◆ **Required work**
The records below hold a stretch from the line with "as this is near" through the line with "is performed for"; return exactly those lines, ends included, and nothing more.

◆ **Extracted material**
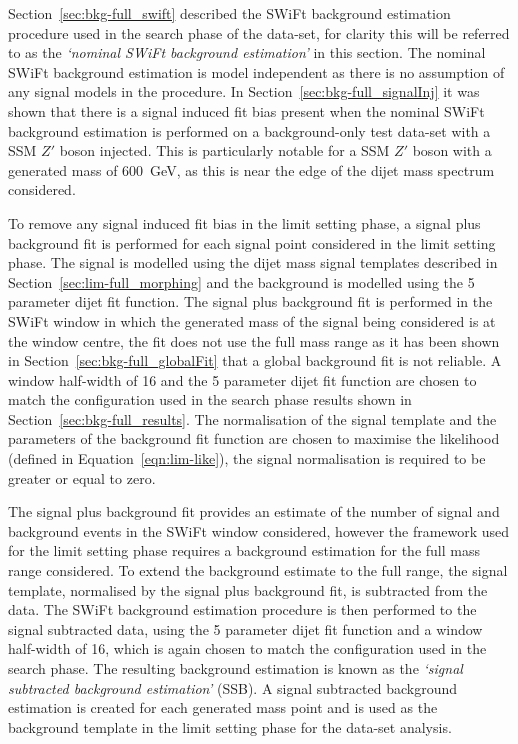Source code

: Section~\ref{sec:bkg-full_swift} described the SWiFt background estimation procedure used in the search phase of the \lm{} data-set, 
for clarity this will be referred to as the \textit{`nominal SWiFt background estimation'} in this section.
The nominal SWiFt background estimation is model independent as there is no assumption of any signal models in the procedure.
In Section~\ref{sec:bkg-full_signalInj} it was shown that there is a signal induced fit bias present when
the nominal SWiFt background estimation is performed on a background-only test data-set with a SSM $Z'$ boson injected.
This is particularly notable for a SSM $Z'$ boson with a generated mass of 600~GeV,
as this is near the edge of the dijet mass spectrum considered.

To remove any signal induced fit bias in the limit setting phase, a signal plus background fit
is performed for each signal point considered in the limit setting phase.
The signal is modelled using the dijet mass signal templates described in Section~\ref{sec:lim-full_morphing}
and the background is modelled using the 5 parameter dijet fit function.
The signal plus background fit is performed in the SWiFt window in which the generated mass of the signal being considered is at the window centre,
the fit does not use the full mass range as it has been shown in Section~\ref{sec:bkg-full_globalFit} that a global background fit is not reliable.
A window half-width of 16 and the 5 parameter dijet fit function are chosen to match the configuration used in the search phase results shown in Section~\ref{sec:bkg-full_results}.
The normalisation of the signal template and the parameters of the background fit function are
chosen to maximise the likelihood (defined in Equation~\ref{eqn:lim-like}), the signal normalisation is required to be greater or equal to zero.

The signal plus background fit provides an estimate of the number of signal and background events in the SWiFt window considered,
however the framework used for the limit setting phase requires a background estimation for the full mass range considered.
To extend the background estimate to the full range, the signal template, normalised by the signal plus background fit, is subtracted from the data.
The SWiFt background estimation procedure is then performed to the signal subtracted data,
using the 5 parameter dijet fit function and a window half-width of 16, which is again chosen to match the configuration used in the search phase.
The resulting background estimation is known as the \textit{`signal subtracted background estimation'} (SSB).
A signal subtracted background estimation is created for each generated mass point and
is used as the background template in the limit setting phase for the \lm{} data-set analysis.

◆ **Final answer**
as this is near the edge of the dijet mass spectrum considered.

To remove any signal induced fit bias in the limit setting phase, a signal plus background fit
is performed for each signal point considered in the limit setting phase.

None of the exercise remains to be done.